I’m not worried about us. Big Five is a financially sound company with one of the best reputations in the industry. We have been through downturns and troubled times before and we know how to persevere, as does every member of our team. We are so lucky to have our loved ones and friends near, so our focus turns to others we can help right now. It is our responsibility, as market leaders; no, as human beings, to help provide for those most in need to ensure they are still here when you are ready to travel again.
The world is healing itself as we use fewer resources in this moment. It seems to be coming around full circle, bringing us back to our humble beginnings. In Africa, it’s reinforcing our commitment to the private community conservancies that we have closely partnered with for so long. In Peru, we have used tourism for years to fund the betterment of women in multiple weaving communities. We continue to help through donations of food to let the 139 women know they are not alone.

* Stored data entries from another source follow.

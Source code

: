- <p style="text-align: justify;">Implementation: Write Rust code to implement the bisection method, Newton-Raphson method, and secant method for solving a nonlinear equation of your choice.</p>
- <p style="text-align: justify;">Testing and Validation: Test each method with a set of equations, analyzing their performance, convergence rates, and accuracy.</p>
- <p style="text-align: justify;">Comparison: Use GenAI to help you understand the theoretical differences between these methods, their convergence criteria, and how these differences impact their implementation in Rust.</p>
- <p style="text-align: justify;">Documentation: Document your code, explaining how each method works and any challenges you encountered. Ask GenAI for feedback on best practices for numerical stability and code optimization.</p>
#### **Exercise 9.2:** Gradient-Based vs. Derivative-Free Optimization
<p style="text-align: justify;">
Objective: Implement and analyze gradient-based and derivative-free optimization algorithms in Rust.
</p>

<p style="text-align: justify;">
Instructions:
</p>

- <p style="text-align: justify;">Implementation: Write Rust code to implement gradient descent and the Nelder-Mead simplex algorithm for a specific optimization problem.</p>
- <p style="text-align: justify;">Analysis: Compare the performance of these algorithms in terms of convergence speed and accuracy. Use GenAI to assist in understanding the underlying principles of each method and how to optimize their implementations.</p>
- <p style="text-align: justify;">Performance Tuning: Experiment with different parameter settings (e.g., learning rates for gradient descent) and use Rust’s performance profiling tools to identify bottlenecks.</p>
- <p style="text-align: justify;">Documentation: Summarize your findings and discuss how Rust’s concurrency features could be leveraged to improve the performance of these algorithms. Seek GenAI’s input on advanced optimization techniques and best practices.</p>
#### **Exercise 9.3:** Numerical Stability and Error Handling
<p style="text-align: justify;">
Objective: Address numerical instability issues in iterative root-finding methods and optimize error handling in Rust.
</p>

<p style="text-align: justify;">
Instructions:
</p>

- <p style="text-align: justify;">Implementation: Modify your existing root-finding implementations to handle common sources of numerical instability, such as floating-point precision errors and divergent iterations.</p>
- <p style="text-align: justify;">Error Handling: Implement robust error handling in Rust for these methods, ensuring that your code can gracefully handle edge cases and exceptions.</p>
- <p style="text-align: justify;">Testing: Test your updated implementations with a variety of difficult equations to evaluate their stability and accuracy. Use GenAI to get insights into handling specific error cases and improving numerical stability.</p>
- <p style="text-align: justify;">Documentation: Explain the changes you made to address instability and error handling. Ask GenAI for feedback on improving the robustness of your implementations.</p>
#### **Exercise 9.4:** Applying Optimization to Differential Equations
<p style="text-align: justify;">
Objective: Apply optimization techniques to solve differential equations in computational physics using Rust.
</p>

In Colombia, those beginnings lead us to a renowned rum sommelier in Cartagena that I am proud to call a brother. He is using his connections, as the son of the mayor, to a provide food for the impoverished communities around the city and toys for their kids. I am so gratified that Big Five has been supporting these communities for years through the delivery of paper straws to help alleviate plastic consumption and waste, the delivery of school supplies for their children, and mangrove planting to help preserve irrigation streams. Today I am thankful that we are involved with helping feed more than 6,000 families in those communities.
Our work is not done. Indeed, it is just beginning. We are so fortunate to be in such a powerful industry, that even in hardship and struggle, we don’t lose our commitment to those remote societies we serve through tourism.
Travelers will hit the road again. And like so many of you, I cannot wait to get back to exploring the remote nooks and crannies of the world. Until then, I will stay on course with my purpose and that of Big Five’s to continue to help where we can. We look forward to once again roaming the globe to meet the smiling faces waiting to welcome us back when this is done. We will be ready when you are.
Over the past few weeks our team has tried to find the words to describe the current effort. I really loved what they came up with and am proud to share it here.
Big Five Tours & Expeditions: humanizing the soul yesterday, today and tomorrow.